Findings: The more the engine size the costlier the price is

In [None]:
g = sns.lmplot('price',"engine-size", automobile);

### Scatter plot of normalized losses and symboling
Findings: From the scattered plot, it's very evident that the lesser the rating lesser the normalized loss. It looks like the negative ratings are better for the car which has lesser losses.

In [None]:
g = sns.lmplot('normalized-losses',"symboling", automobile);

### Scatter plot of Engine size and Peak RPM

In [None]:
plt.scatter(automobile['engine-size'],automobile['peak-rpm'])
plt.xlabel('Engine size')
plt.ylabel('Peak RPM');

### Scatter plot of City and Highway MPG, Curb weight based on Make of the car

Based on the scatter plot and the provided data set, it is clear that for both city and highway mileage of the automobile is inversely proportional to the curb weight. 

Heavier the Automobile less is the mileage for both City and Highway

In [None]:
g = sns.lmplot('city-mpg',"curb-weight", automobile, hue="make", fit_reg=False);

In [None]:
g = sns.lmplot('highway-mpg',"curb-weight", automobile, hue="make",fit_reg=False);

### Drive wheels and City MPG bar chart

In [None]:
automobile.groupby('drive-wheels')['city-mpg'].mean().plot(kind='bar', color = 'peru');
plt.title("Drive wheels City MPG")
plt.ylabel('City MPG')
plt.xlabel('Drive wheels');

### Drive wheels and Highway MPG bar chart

In [None]:
automobile.groupby('drive-wheels')['highway-mpg'].mean().plot(kind='bar', color = 'peru');
plt.title("Drive wheels Highway MPG")
plt.ylabel('Highway MPG')
plt.xlabel('Drive wheels');

## Boxplot of Drive wheels and Price

Findings: It's very evident that the Real wheel drive cars are most expensive and front wheel is least expensive cars. Four wheel drive cars are little higher than the front wheel drive cars. There is very less number of four wheel drive cars in our dataset so this picture might not be very accurate.

In [None]:
plt.rcParams['figure.figsize']=(10,5)
ax = sns.boxplot(x="drive-wheels", y="price", data=automobile)
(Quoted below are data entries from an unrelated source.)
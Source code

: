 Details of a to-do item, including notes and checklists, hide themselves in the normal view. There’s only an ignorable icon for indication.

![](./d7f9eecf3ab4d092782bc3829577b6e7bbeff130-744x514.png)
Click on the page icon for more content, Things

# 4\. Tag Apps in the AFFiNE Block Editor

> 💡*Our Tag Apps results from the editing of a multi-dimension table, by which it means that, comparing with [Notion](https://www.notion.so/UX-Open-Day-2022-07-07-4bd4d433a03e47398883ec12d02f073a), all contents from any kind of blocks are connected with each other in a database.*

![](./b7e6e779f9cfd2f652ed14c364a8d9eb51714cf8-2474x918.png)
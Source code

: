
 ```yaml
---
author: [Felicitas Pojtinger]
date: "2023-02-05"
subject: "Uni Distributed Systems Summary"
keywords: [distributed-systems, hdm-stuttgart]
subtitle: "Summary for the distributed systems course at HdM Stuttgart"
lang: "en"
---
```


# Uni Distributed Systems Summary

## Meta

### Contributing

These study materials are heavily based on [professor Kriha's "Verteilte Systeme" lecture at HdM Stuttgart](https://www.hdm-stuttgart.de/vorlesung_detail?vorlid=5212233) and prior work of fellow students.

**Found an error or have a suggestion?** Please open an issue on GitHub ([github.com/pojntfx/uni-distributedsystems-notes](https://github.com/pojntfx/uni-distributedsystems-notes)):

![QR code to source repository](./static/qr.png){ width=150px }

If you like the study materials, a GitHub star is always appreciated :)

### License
### Normalized losses based on body style and no. of doors

Findings: As we understand the normalized loss which is the average loss payment per insured vehicle is calculated with many features of the cars which includes body style and no. of doors. Normalized losses are distributed across different body style but the two door cars has more number of losses than the four door cars.

In [None]:
pd.pivot_table(automobile,index=['body-style','num-of-doors'], values='normalized-losses').plot(kind='bar',color='purple')
plt.title("Normalized losses based on body style and no. of doors")
plt.ylabel('Normalized losses')
plt.xlabel('Body style and No. of doors');

## Conclusion

Analysis of the data set provides 

- How the data set are distributed
- Correlation between different fields and how they are related
- Normalized loss of the manufacturer 
- Symboling : Cars are initially assigned a risk factor symbol associated with its price
- Mileage : Mileage based on City and Highway driving for various make and attributes
- Price : Factors affecting Price of the Automobile.
- Importance of drive wheels and curb weight